Don't feel bad! I've had my MI Air for just 1 month. After I got it, I started out (my usual) by using Safari with 50+ tabs. I was accumulating upwards of 1TBW/DAY!. So, I am the poster child for TBW. In one month, I've accumulated 14TBW, but most of that was before I became informed. Now, I'm down to around 50GB/day with intense use. Most of the improvement is due to my changing to Firefox and using the Tab Suspender add-on. However, (for the benefit of those just "jumping in" on this potst), it is generally NOT necessary to make these adjustments if you are not an intense user and/or are not a tab "abuser" (like me). All that being said, I would buy this wonderful computer again, even knowing these "issues".
I'm also part of the 'fixed my M1 SSD writes' camp - me and leons have taken essentially the same steps. I've specifically not turned off my macbook now for an extended period of time to test that,
no matter what I do on it, the writes stay nice and low.
As of writing this I am on 17 days, 5 hours of uptime. Activity monitor shows 1.4TB read, 580.90 GB written. That works out to 1.4GB / hour, or 12TBW
per year. Say this SSD lasts for a completely reasonable (minimum?) 600 TB of writes, that works out to
50+ years of use before failure (if anything, the age of it will likely kill it before the writes do).
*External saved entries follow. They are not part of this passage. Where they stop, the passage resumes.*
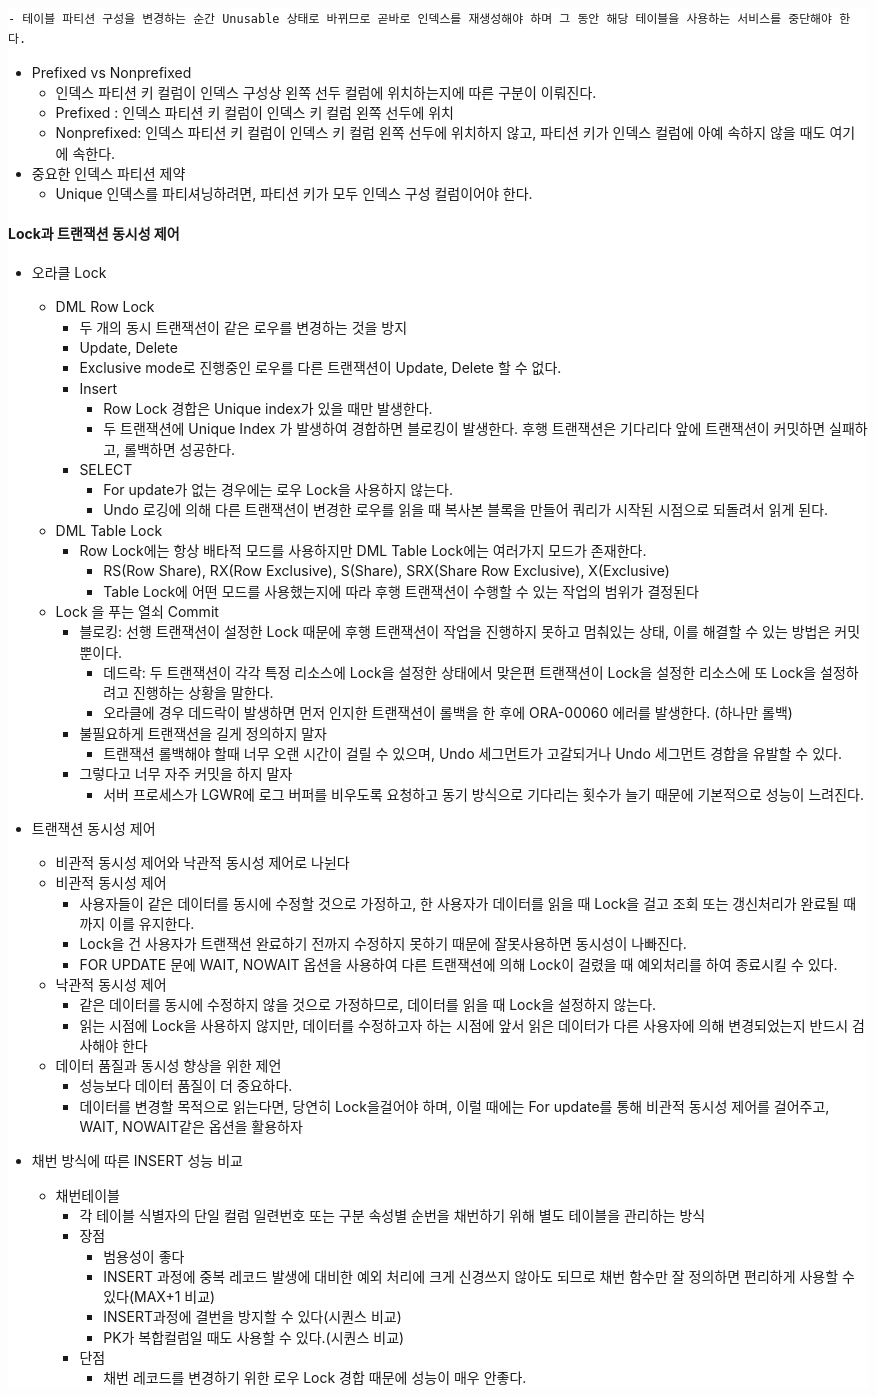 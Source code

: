     - 테이블 파티션 구성을 변경하는 순간 Unusable 상태로 바뀌므로 곧바로 인덱스를 재생성해야 하며 그 동안 해당 테이블을 사용하는 서비스를 중단해야 한다.
  - Prefixed vs Nonprefixed
    - 인덱스 파티션 키 컬럼이 인덱스 구성상 왼쪽 선두 컬럼에 위치하는지에 따른 구분이 이뤄진다.
    - Prefixed : 인덱스 파티션 키 컬럼이 인덱스 키 컬럼 왼쪽 선두에 위치
    - Nonprefixed: 인덱스 파티션 키 컬럼이 인덱스 키 컬럼 왼쪽 선두에 위치하지 않고, 파티션 키가 인덱스 컬럼에 아예 속하지 않을 때도 여기에 속한다.
  - 중요한 인덱스 파티션 제약
    - Unique 인덱스를 파티셔닝하려면, 파티션 키가 모두 인덱스 구성 컬럼이어야 한다.

#### Lock과 트랜잭션 동시성 제어

- 오라클 Lock
  - DML Row Lock
    - 두 개의 동시 트랜잭션이 같은 로우를 변경하는 것을 방지
    - Update, Delete
    - Exclusive mode로 진행중인 로우를 다른 트랜잭션이 Update, Delete 할 수 없다.
    - Insert
      - Row Lock 경합은 Unique index가 있을 때만 발생한다.
      - 두 트랜잭션에 Unique Index 가 발생하여 경합하면 블로킹이 발생한다. 후행 트랜잭션은 기다리다 앞에 트랜잭션이 커밋하면 실패하고, 롤백하면 성공한다.
    - SELECT
      - For update가 없는 경우에는 로우 Lock을 사용하지 않는다.
      - Undo 로깅에 의해 다른 트랜잭션이 변경한 로우를 읽을 때 복사본 블록을 만들어 쿼리가 시작된 시점으로 되돌려서 읽게 된다.
  - DML Table Lock
    - Row Lock에는 항상 배타적 모드를 사용하지만 DML Table Lock에는 여러가지 모드가 존재한다.
      - RS(Row Share), RX(Row Exclusive), S(Share), SRX(Share Row Exclusive), X(Exclusive)
      - Table Lock에 어떤 모드를 사용했는지에 따라 후행 트랜잭션이 수행할 수 있는 작업의 범위가 결정된다
  - Lock 을 푸는 열쇠 Commit
    - 블로킹: 선행 트랜잭션이 설정한 Lock 때문에 후행 트랜잭션이 작업을 진행하지 못하고 멈춰있는 상태, 이를 해결할 수 있는 방법은 커밋 뿐이다.
      - 데드락: 두 트랜잭션이 각각 특정 리소스에 Lock을 설정한 상태에서 맞은편 트랜잭션이 Lock을 설정한 리소스에 또 Lock을 설정하려고 진행하는 상황을 말한다.
      - 오라클에 경우 데드락이 발생하면 먼저 인지한 트랜잭션이 롤백을 한 후에 ORA-00060 에러를 발생한다. (하나만 롤백)
    - 불필요하게 트랜잭션을 길게 정의하지 말자
      - 트랜잭션 롤백해야 할때 너무 오랜 시간이 걸릴 수 있으며, Undo 세그먼트가 고갈되거나 Undo 세그먼트 경합을 유발할 수 있다.
    - 그렇다고 너무 자주 커밋을 하지 말자
      - 서버 프로세스가 LGWR에 로그 버퍼를 비우도록 요청하고 동기 방식으로 기다리는 횟수가 늘기 때문에 기본적으로 성능이 느려진다.

- 트랜잭션 동시성 제어
  - 비관적 동시성 제어와 낙관적 동시성 제어로 나뉜다
  - 비관적 동시성 제어
    - 사용자들이 같은 데이터를 동시에 수정할 것으로 가정하고, 한 사용자가 데이터를 읽을 때 Lock을 걸고 조회 또는 갱신처리가 완료될 때까지 이를 유지한다.
    - Lock을 건 사용자가 트랜잭션 완료하기 전까지 수정하지 못하기 때문에 잘못사용하면 동시성이 나빠진다.
    - FOR UPDATE 문에 WAIT, NOWAIT 옵션을 사용하여 다른 트랜잭션에 의해 Lock이 걸렸을 때 예외처리를 하여 종료시킬 수 있다.
  - 낙관적 동시성 제어
    - 같은 데이터를 동시에 수정하지 않을 것으로 가정하므로, 데이터를 읽을 때 Lock을 설정하지 않는다.
    - 읽는 시점에 Lock을 사용하지 않지만, 데이터를 수정하고자 하는 시점에 앞서 읽은 데이터가 다른 사용자에 의해 변경되었는지 반드시 검사해야 한다
  - 데이터 품질과 동시성 향상을 위한 제언
    - 성능보다 데이터 품질이 더 중요하다.
    - 데이터를 변경할 목적으로 읽는다면, 당연히 Lock을걸어야 하며, 이럴 때에는 For update를 통해 비관적 동시성 제어를 걸어주고, WAIT, NOWAIT같은 옵션을 활용하자

- 채번 방식에 따른 INSERT 성능 비교
  - 채번테이블
    - 각 테이블 식별자의 단일 컬럼 일련번호 또는 구분 속성별 순번을 채번하기 위해 별도 테이블을 관리하는 방식
    - 장점
      - 범용성이 좋다
      - INSERT 과정에 중복 레코드 발생에 대비한 예외 처리에 크게 신경쓰지 않아도 되므로 채번 함수만 잘 정의하면 편리하게 사용할 수 있다(MAX+1 비교)
      - INSERT과정에 결번을 방지할 수 있다(시퀀스 비교)
      - PK가 복합컬럼일 때도 사용할 수 있다.(시퀀스 비교)
    - 단점
      - 채번 레코드를 변경하기 위한 로우 Lock 경합 때문에 성능이 매우 안좋다.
And in these 17 days I've truly done a very wide range things on my mbp. This includes java development in intelliJ, development in NetBeans (rosetta 2 app), MS Word/Powerpoint/Goodnotes/emails, music production in Logic Pro X, 78 brave browser tabs 'open' as of writing this, exporting 4k videos in imovie, keeping a full dock of various apps open at various times, imessaging, zooming, media consuming, playing Samurai Jack on Apple Arcade - just using it in every way without paying attention to how much it might be writing to the ssd at all. The first time I checked activity monitor since 13 days ago was today to write this
Really the most major 'fix' - and the only one I notice making any sort of difference to my use of this mac - was switching from safari to any other browser. Edge, firefox, vivaldi - these are all great options. Currently I'm using the m1 brave browser, so far it's my favourite after more or less trying them all. The most important part is to
get a tab discarding extension, such as 'Auto Tab Discard' to not unnecessarily keep every browser tab open at all times. Realistically you're not constantly switching back and forward between more than 10 tabs - are you?
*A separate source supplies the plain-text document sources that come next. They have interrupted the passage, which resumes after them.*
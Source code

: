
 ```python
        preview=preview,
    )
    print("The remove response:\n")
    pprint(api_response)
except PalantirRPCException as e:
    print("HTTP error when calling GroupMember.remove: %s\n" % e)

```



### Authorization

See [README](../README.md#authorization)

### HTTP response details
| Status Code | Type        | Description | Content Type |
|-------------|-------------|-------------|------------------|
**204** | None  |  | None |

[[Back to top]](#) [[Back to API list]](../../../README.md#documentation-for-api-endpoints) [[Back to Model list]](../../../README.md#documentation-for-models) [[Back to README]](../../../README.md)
iOS devices do this by default - i.e. the iOS Safari discards background tabs after you open a certain number of them, and only keeps a limited number actively open. We all know that iOS devices have less RAM than any M1 MBP, but essentially this is probably done to not have excessive swapping on the iOS device flash memory (and swapping definitely
does occur on iOS because if you fill the storage of an iOS device completely you will notice how it behaves slowly and stuttery being unable to swap).
It's a shame the macOS Safari doesn't have this feature built in, at least to be able to toggle it. It's also a shame that Safari's extension store is a barren wasteland, and the 1 tab suspending extension I found doesn't even seem to function properly.
I have done additional things other than switching browser, which I've documented in this thread in the past, but I'm not going to bother mentioning them again as
I believe just switching browser and using tab discarding is enough by itself to fix the writing issues completely - if someone happens to have switched browsers, and still experiences high writes even when using tab discarding, then I'll happily recap every other step I took to reduce writes.
Apple
does have some software fixing to do - but the M1 hardware itself is
not flawed. I promise. And if you can live with using any other browser as mentioned other than Safari (I was a 9+ year long user of Safari and I honestly don't want to go back.. at all.), then I seriously doubt you will have any SSD issues for the life of the MBP or for as long as you own it.
And the countless benefits of the M1 chip are seriously worth it... like seriously. This laptop is just such a joy to use, and I wouldn't trade it for anything, even if I still had the writing issues.